**Problem to solve:** Output the run of lines that opens with the first line of the material below and closes with the line containing "Kubernetes requests, and ensure the", both included, and drop the pictures.

**Input for this task:**

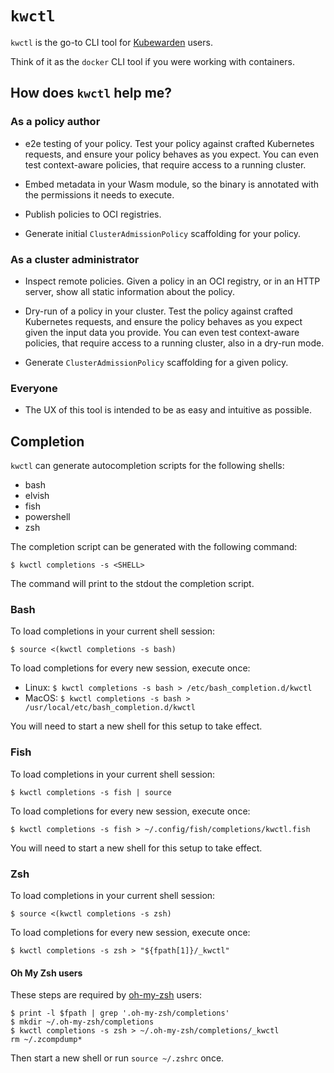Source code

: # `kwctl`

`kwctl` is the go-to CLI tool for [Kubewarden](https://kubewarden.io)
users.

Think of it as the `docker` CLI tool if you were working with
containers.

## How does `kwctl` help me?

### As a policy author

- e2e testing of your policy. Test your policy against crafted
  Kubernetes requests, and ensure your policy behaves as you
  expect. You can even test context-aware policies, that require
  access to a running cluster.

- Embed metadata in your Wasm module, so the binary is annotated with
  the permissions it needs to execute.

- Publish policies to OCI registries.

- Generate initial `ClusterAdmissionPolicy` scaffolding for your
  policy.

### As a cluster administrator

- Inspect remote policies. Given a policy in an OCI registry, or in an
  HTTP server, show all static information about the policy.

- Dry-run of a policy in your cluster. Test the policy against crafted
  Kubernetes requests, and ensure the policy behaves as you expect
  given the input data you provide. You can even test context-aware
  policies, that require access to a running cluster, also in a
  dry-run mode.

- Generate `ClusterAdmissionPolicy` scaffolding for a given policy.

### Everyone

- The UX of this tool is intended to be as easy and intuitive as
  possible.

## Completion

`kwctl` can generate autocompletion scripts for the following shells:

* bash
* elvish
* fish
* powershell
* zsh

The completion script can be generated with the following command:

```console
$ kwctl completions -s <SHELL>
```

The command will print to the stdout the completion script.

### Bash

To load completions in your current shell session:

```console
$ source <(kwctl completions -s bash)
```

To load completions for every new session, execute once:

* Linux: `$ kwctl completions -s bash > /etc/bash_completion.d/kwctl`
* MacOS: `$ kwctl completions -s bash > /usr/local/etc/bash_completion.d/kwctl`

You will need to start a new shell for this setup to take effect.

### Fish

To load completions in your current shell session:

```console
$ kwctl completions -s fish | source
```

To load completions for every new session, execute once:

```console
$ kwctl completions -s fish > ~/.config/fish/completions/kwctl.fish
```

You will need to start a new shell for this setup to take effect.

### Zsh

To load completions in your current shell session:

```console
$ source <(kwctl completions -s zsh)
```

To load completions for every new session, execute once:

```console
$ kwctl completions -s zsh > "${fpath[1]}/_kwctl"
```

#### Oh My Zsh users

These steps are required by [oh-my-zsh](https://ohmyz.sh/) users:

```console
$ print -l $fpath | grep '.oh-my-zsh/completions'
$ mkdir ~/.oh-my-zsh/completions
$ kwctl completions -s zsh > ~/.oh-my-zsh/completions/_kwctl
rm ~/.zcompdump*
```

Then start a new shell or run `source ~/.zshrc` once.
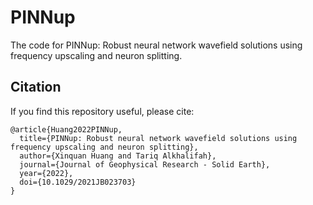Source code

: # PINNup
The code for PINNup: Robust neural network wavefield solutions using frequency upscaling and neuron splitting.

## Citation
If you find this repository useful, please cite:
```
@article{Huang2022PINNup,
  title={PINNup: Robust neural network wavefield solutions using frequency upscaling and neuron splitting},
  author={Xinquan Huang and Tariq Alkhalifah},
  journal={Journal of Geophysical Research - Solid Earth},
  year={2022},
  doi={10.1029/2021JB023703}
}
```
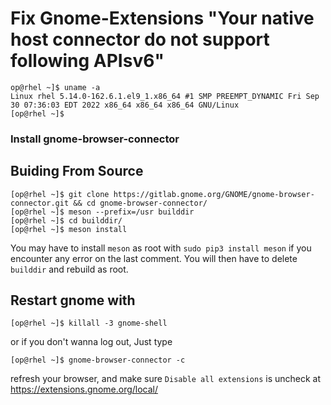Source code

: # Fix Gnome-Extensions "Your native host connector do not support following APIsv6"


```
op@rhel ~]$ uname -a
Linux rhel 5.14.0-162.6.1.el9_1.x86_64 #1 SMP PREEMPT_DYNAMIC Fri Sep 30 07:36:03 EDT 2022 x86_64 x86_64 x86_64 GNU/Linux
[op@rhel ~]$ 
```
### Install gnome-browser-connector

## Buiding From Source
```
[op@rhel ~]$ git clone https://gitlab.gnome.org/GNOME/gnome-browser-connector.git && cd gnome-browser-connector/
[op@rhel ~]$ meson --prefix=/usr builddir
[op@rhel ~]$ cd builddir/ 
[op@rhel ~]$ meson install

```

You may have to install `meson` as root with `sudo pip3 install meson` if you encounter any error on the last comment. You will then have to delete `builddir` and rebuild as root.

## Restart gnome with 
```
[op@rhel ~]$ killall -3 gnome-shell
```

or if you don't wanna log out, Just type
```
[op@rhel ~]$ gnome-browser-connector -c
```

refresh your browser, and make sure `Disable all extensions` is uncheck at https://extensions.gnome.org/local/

**The answer:**
Source code

: # `kwctl`

`kwctl` is the go-to CLI tool for [Kubewarden](https://kubewarden.io)
users.

Think of it as the `docker` CLI tool if you were working with
containers.

## How does `kwctl` help me?

### As a policy author

- e2e testing of your policy. Test your policy against crafted
  Kubernetes requests, and ensure your policy behaves as you
  expect. You can even test context-aware policies, that require
  access to a running cluster.

- Embed metadata in your Wasm module, so the binary is annotated with
  the permissions it needs to execute.

- Publish policies to OCI registries.

- Generate initial `ClusterAdmissionPolicy` scaffolding for your
  policy.

### As a cluster administrator

- Inspect remote policies. Given a policy in an OCI registry, or in an
  HTTP server, show all static information about the policy.

- Dry-run of a policy in your cluster. Test the policy against crafted
  Kubernetes requests, and ensure the policy behaves as you expect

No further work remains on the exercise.